Exercise objective
State how many lines of the data below hold the string "Delta", giving nothing but the number.

Information supplied
_ _ _ _ _ _ _

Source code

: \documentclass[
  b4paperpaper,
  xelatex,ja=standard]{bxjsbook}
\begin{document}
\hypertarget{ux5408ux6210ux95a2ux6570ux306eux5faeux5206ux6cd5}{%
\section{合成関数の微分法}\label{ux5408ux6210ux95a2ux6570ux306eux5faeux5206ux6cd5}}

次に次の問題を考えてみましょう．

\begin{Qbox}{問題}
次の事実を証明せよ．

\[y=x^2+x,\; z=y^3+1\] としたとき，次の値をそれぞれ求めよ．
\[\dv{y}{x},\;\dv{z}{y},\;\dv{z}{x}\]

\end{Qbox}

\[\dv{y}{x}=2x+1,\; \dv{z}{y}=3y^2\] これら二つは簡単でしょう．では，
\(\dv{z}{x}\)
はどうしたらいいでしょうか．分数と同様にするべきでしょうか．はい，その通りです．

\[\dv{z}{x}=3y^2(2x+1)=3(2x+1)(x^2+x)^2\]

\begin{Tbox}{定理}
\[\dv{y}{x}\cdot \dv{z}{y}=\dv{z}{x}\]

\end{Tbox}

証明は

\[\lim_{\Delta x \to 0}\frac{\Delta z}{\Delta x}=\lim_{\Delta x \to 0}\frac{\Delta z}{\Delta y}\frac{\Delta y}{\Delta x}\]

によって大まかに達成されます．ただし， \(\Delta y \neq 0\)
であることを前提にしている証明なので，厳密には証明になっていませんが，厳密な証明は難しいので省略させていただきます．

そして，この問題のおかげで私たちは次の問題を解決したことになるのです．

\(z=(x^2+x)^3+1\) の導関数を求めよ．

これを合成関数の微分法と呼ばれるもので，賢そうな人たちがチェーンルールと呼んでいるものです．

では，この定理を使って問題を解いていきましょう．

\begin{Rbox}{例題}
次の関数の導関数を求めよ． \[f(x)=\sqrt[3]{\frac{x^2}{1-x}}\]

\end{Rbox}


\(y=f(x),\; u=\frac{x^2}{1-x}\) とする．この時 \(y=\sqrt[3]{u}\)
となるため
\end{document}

_ _ _ _ _ _ _

Response to this exercise
2